AL-HASAKAH — Ruwayda, the Kurdish Democratic Union Party's (PYD) commander for its first all-female brigade, oversaw 53 fighters to help the Free Syrian Army stop President Bashar al-Assad's forces from entering Aleppo's Kurdish neighborhoods.
After holding off the regime, she and her brigade returned to their home base, the predominantly Kurdish northern city of Afrin, where they then focused their efforts on halting the advance of Jabhat al-Nusra and ISIS terrorists.
"I believe in a greater cause, which is protecting our families and our cities from the extremists' brutality and dark ideas," she says. "I read Nietzsche and Marx, which they don't accept. They don't accept having women in leadership positions. They want us to cover ourselves and become housewives to attend to their needs only. They think we have no right to talk and control our lives."
Kurdish women, regarded as some of the most liberal in the region, have a decades-long history of fighting.
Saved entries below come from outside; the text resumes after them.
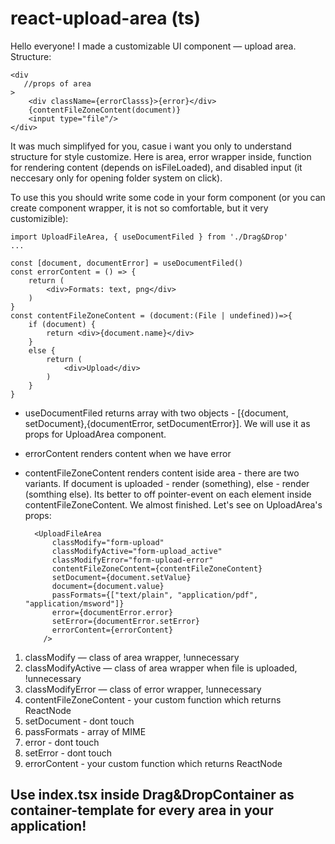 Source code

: # react-upload-area (ts)
Hello everyone!
I made a customizable UI component — upload area. 
Structure:


    <div 
       //props of area
    >
        <div className={errorClasss}>{error}</div>
        {contentFileZoneContent(document)}
        <input type="file"/>
    </div>
    
It was much simplifyed for you, casue i want you only to understand structure for style customize. Here is area, error wrapper inside, function for 
rendering content (depends on isFileLoaded), and disabled input (it neccesary only for opening folder system on click).

To use this you should write some code in your form component (or you can create component wrapper, it is not so comfortable, but it very customizible): 

    import UploadFileArea, { useDocumentFiled } from './Drag&Drop'
    ...
  
    const [document, documentError] = useDocumentFiled()
    const errorContent = () => {
        return (
            <div>Formats: text, png</div>
        )
    }
    const contentFileZoneContent = (document:(File | undefined))=>{
        if (document) {
            return <div>{document.name}</div>
        }
        else {
            return (
                <div>Upload</div>
            )
        }
    }
    
* useDocumentFiled returns array with two objects - [{document, setDocument},{documentError, setDocumentError}]. We will use it as props for UploadArea component.
* errorContent renders content when we have error
* contentFileZoneContent renders content iside area - there are two variants. If document is uploaded - render (something), else - render (somthing else). Its 
better to off pointer-event on each element inside contentFileZoneContent.
We almost finished. Let's see on UploadArea's props:

        <UploadFileArea
            classModify="form-upload"
            classModifyActive="form-upload_active"
            classModifyError="form-upload-error"
            contentFileZoneContent={contentFileZoneContent}
            setDocument={document.setValue}
            document={document.value}
            passFormats={["text/plain", "application/pdf", "application/msword"]}
            error={documentError.error}
            setError={documentError.setError}
            errorContent={errorContent}
          />
 
 1. classModify — class of area wrapper, !unnecessary
 2. classModifyActive — class of area wrapper when file is uploaded, !unnecessary
 3. classModifyError — class of error wrapper, !unnecessary
 4. contentFileZoneContent - your custom function which returns ReactNode
 5. setDocument - dont touch
 6. passFormats - array of MIME
 7. error - dont touch
 8. setError - dont touch
 9. errorContent - your custom function which returns ReactNode
 
 ## Use index.tsx inside Drag&DropContainer as container-template for every area in your application!

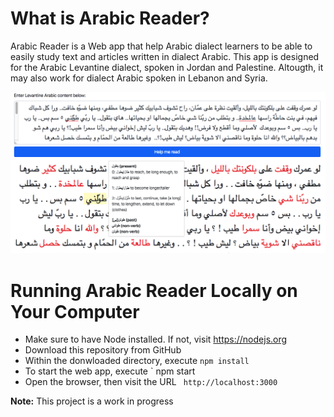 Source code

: # What is Arabic Reader?
Arabic Reader is a Web app that help Arabic dialect learners to be able to easily study text and articles written in dialect Arabic. This app is designed for the Arabic Levantine dialect, spoken in Jordan and Palestine. Altougth, it may also work for dialect Arabic spoken in Lebanon and Syria.

![Arabic Reader Screenshot](assets/screenshot.png)

# Running Arabic Reader Locally on Your Computer
- Make sure to have Node installed. If not, visit https://nodejs.org
- Download this repository from GitHub
- Within the donwloaded directory, execute `npm install`
- To start the web app, execute ` npm start
- Open the browser, then visit the URL ` http://localhost:3000`

**Note:** This project is a work in progress
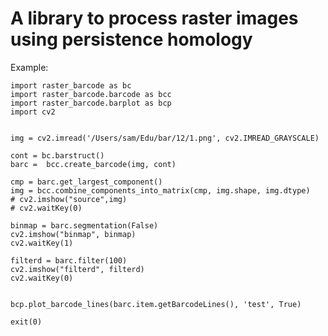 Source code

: # A library to process raster images using persistence homology


Example:

	import raster_barcode as bc
	import raster_barcode.barcode as bcc
	import raster_barcode.barplot as bcp
	import cv2


	img = cv2.imread('/Users/sam/Edu/bar/12/1.png', cv2.IMREAD_GRAYSCALE)

	cont = bc.barstruct()
	barc =  bcc.create_barcode(img, cont)

	cmp = barc.get_largest_component()
	img = bcc.combine_components_into_matrix(cmp, img.shape, img.dtype)
	# cv2.imshow("source",img)
	# cv2.waitKey(0)

	binmap = barc.segmentation(False)
	cv2.imshow("binmap", binmap)
	cv2.waitKey(1)

	filterd = barc.filter(100)
	cv2.imshow("filterd", filterd)
	cv2.waitKey(0)


	bcp.plot_barcode_lines(barc.item.getBarcodeLines(), 'test', True)

	exit(0)

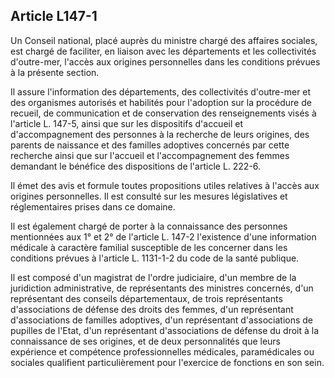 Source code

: ## Article L147-1

Un Conseil national, placé auprès du ministre chargé des affaires sociales, est chargé de faciliter, en liaison
avec les départements et les collectivités d'outre-mer, l'accès aux origines personnelles dans les conditions
prévues à la présente section.

Il assure l'information des départements, des collectivités d'outre-mer et des organismes autorisés et habilités
pour l'adoption sur la procédure de recueil, de communication et de conservation des renseignements visés à
l'article L. 147-5, ainsi que sur les dispositifs d'accueil et d'accompagnement des personnes à la recherche de
leurs origines, des parents de naissance et des familles adoptives concernés par cette recherche ainsi que sur
l'accueil et l'accompagnement des femmes demandant le bénéfice des dispositions de l'article L. 222-6.

Il émet des avis et formule toutes propositions utiles relatives à l'accès aux origines personnelles. Il est
consulté sur les mesures législatives et réglementaires prises dans ce domaine.

Il est également chargé de porter à la connaissance des personnes mentionnées aux 1° et 2° de l'article
L. 147-2 l'existence d'une information médicale à caractère familial susceptible de les concerner dans les
conditions prévues à l'article L. 1131-1-2 du code de la santé publique.

Il est composé d'un magistrat de l'ordre judiciaire, d'un membre de la juridiction administrative, de
représentants des ministres concernés, d'un représentant des conseils départementaux, de trois représentants
d'associations de défense des droits des femmes, d'un représentant d'associations de familles adoptives, d'un
représentant d'associations de pupilles de l'Etat, d'un représentant d'associations de défense du droit à la
connaissance de ses origines, et de deux personnalités que leurs expérience et compétence professionnelles
médicales, paramédicales ou sociales qualifient particulièrement pour l'exercice de fonctions en son sein.

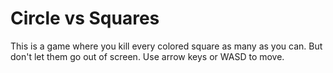 # Circle vs Squares

This is a game where you kill every colored square as many as you can. But don't let them go out of screen. Use arrow keys or WASD to move.
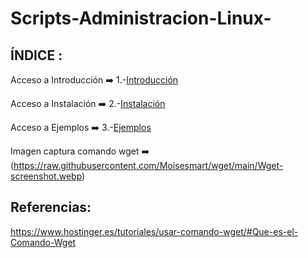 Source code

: # Scripts-Administracion-Linux-

## ÍNDICE :
Acceso a Introducción ➡️
1.-[Introducción](https://github.com/Moisesmart/wget/blob/main/1.-Introducción.md)

 Acceso a Instalación ➡️
 2.-[Instalación](https://github.com/Moisesmart/wget/blob/main/2.-Instalación.md)
 
Acceso a Ejemplos ➡️
3.-[Ejemplos](https://github.com/Moisesmart/wget/blob/main/3.-Ejemplos.md)

Imagen captura comando wget ➡️
(https://raw.githubusercontent.com/Moisesmart/wget/main/Wget-screenshot.webp)
 ## Referencias:
 https://www.hostinger.es/tutoriales/usar-comando-wget/#Que-es-el-Comando-Wget
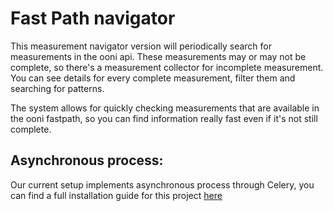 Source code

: # Fast Path navigator

This measurement navigator version will periodically search for measurements in the ooni api. These measurements may or may not be complete, so there's a measurement collector for
incomplete measurement. You can see details for every complete measurement, filter them and searching for patterns.  

The system allows for quickly checking measurements that are available in the ooni fastpath, so you can find information really fast even if it's not still complete.

## Asynchronous process:
Our current setup implements asynchronous process through Celery, you can find a full installation guide for this project [here](https://github.com/VEinteligente/measurement-navigator/wiki/Measurement-Navigator-Installation-on-Server)


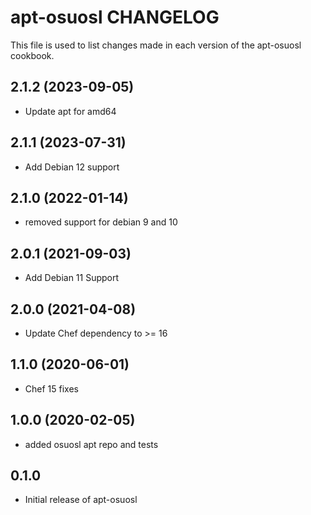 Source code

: apt-osuosl CHANGELOG
====================
This file is used to list changes made in each version of the
apt-osuosl cookbook.

2.1.2 (2023-09-05)
------------------
- Update apt for amd64

2.1.1 (2023-07-31)
------------------
- Add Debian 12 support

2.1.0 (2022-01-14)
------------------
- removed support for debian 9 and 10

2.0.1 (2021-09-03)
------------------
- Add Debian 11 Support

2.0.0 (2021-04-08)
------------------
- Update Chef dependency to >= 16

1.1.0 (2020-06-01)
------------------
- Chef 15 fixes

1.0.0 (2020-02-05)
------------------
- added osuosl apt repo and tests

0.1.0
-----
- Initial release of apt-osuosl

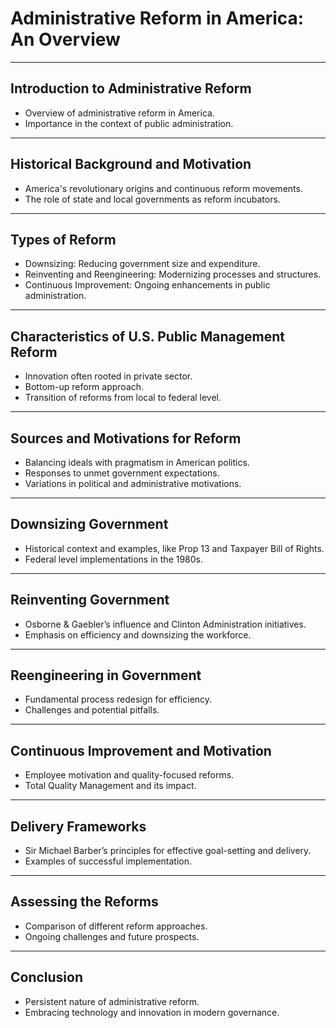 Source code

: 
# Administrative Reform in America: An Overview

---

## Introduction to Administrative Reform
- Overview of administrative reform in America.
- Importance in the context of public administration.

---

## Historical Background and Motivation
- America's revolutionary origins and continuous reform movements.
- The role of state and local governments as reform incubators.

---

## Types of Reform
- Downsizing: Reducing government size and expenditure.
- Reinventing and Reengineering: Modernizing processes and structures.
- Continuous Improvement: Ongoing enhancements in public administration.

---

## Characteristics of U.S. Public Management Reform
- Innovation often rooted in private sector.
- Bottom-up reform approach.
- Transition of reforms from local to federal level.

---

## Sources and Motivations for Reform
- Balancing ideals with pragmatism in American politics.
- Responses to unmet government expectations.
- Variations in political and administrative motivations.

---

## Downsizing Government
- Historical context and examples, like Prop 13 and Taxpayer Bill of Rights.
- Federal level implementations in the 1980s.

---

## Reinventing Government
- Osborne & Gaebler’s influence and Clinton Administration initiatives.
- Emphasis on efficiency and downsizing the workforce.

---

## Reengineering in Government
- Fundamental process redesign for efficiency.
- Challenges and potential pitfalls.

---

## Continuous Improvement and Motivation
- Employee motivation and quality-focused reforms.
- Total Quality Management and its impact.

---

## Delivery Frameworks
- Sir Michael Barber’s principles for effective goal-setting and delivery.
- Examples of successful implementation.

---

## Assessing the Reforms
- Comparison of different reform approaches.
- Ongoing challenges and future prospects.

---

## Conclusion
- Persistent nature of administrative reform.
- Embracing technology and innovation in modern governance.

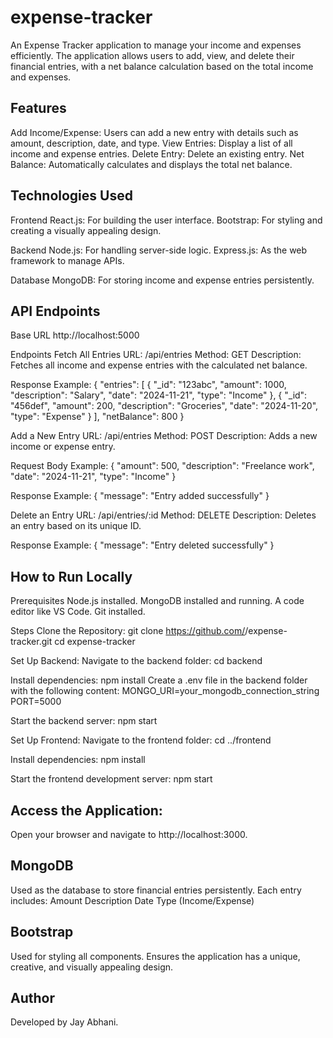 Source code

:# expense-tracker

An Expense Tracker application to manage your income and expenses efficiently. The application allows users to add, view, and delete their financial entries, with a net balance calculation based on the total income and expenses.

## Features
Add Income/Expense: Users can add a new entry with details such as amount, description, date, and type.
View Entries: Display a list of all income and expense entries.
Delete Entry: Delete an existing entry.
Net Balance: Automatically calculates and displays the total net balance.

## Technologies Used
Frontend
React.js: For building the user interface.
Bootstrap: For styling and creating a visually appealing design.

Backend
Node.js: For handling server-side logic.
Express.js: As the web framework to manage APIs.

Database
MongoDB: For storing income and expense entries persistently.

## API Endpoints
Base URL
http://localhost:5000

Endpoints
Fetch All Entries
URL: /api/entries
Method: GET
Description: Fetches all income and expense entries with the calculated net balance.

Response Example:
{
  "entries": [
    {
      "_id": "123abc",
      "amount": 1000,
      "description": "Salary",
      "date": "2024-11-21",
      "type": "Income"
    },
    {
      "_id": "456def",
      "amount": 200,
      "description": "Groceries",
      "date": "2024-11-20",
      "type": "Expense"
    }
  ],
  "netBalance": 800
}

Add a New Entry
URL: /api/entries
Method: POST
Description: Adds a new income or expense entry.

Request Body Example:
{
  "amount": 500,
  "description": "Freelance work",
  "date": "2024-11-21",
  "type": "Income"
}

Response Example:
{
  "message": "Entry added successfully"
}

Delete an Entry
URL: /api/entries/:id
Method: DELETE
Description: Deletes an entry based on its unique ID.

Response Example:
{
  "message": "Entry deleted successfully"
}

## How to Run Locally
Prerequisites
Node.js installed.
MongoDB installed and running.
A code editor like VS Code.
Git installed.

Steps
Clone the Repository:
git clone https://github.com/<your-username>/expense-tracker.git
cd expense-tracker

Set Up Backend:
Navigate to the backend folder:
cd backend

Install dependencies:
npm install
Create a .env file in the backend folder with the following content:
MONGO_URI=your_mongodb_connection_string
PORT=5000

Start the backend server:
npm start

Set Up Frontend:
Navigate to the frontend folder:
cd ../frontend

Install dependencies:
npm install

Start the frontend development server:
npm start

## Access the Application:
Open your browser and navigate to http://localhost:3000.


## MongoDB
Used as the database to store financial entries persistently.
Each entry includes:
Amount
Description
Date
Type (Income/Expense)

## Bootstrap
Used for styling all components.
Ensures the application has a unique, creative, and visually appealing design.

## Author
Developed by Jay Abhani.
Many have fought with the internationally recognized terror organization Kurdistan Workers' Party (PKK) that works with the Kurdish People's Protection Units in southern Turkey.
Now, Ruwayda says, jihadists' repression of women has led many Kurdish to pick up arms, and that about 30% of the People's Protection Units — the armed wing of the Kurdish Democratic Union Party — is now female.
Britan Derek, 33, a People's Protection Unit commander in Al-Hasakah (another Kurdish-majority city in the north that is threatened by ISIS, because of gains it made during a June takeover of Mosul) has been marching steadily north and east.
"Women can fight better than men," she says. "We remain calm and steadfast. We are usually snipers, or on the fighting fronts. Women don't have much to lose in battle. Men dream of starting a family, or returning to their families. Whereas women who have chosen this path do so willingly. They have no other purpose."
But even among more liberal Kurdish families, daughters must struggle to convince their parents to let them join the fight. Some are just teenagers.
"I quit studying Kurdish and joined training camps in Dirbasiyyah," adds Derek's friend Ameena, 19. "My parents tried to stop me, but they couldn't. My mother didn't talk to me for six months after I joined, but we are back to normal now."
After beginning her studies at a traditional Kurdish language school in Al-Hasakah, Ameena "joined Kurdish training camps, supervised by men and women who came from Turkey, and who have been fighters for decades," says her father, Mohammed.
"I tried to stop Ameena by all means, but I couldn't. Her decision was final. We are born in a liberated society that respects women and their decisions. I never imagined my daughter's decision would be to be a fighter, but I've become very proud of her. She is braver than I am, and stronger than her brothers. When she comes to visit us, all family friends come to take pictures with her."
Names of those quoted in this story have been changed for their protection.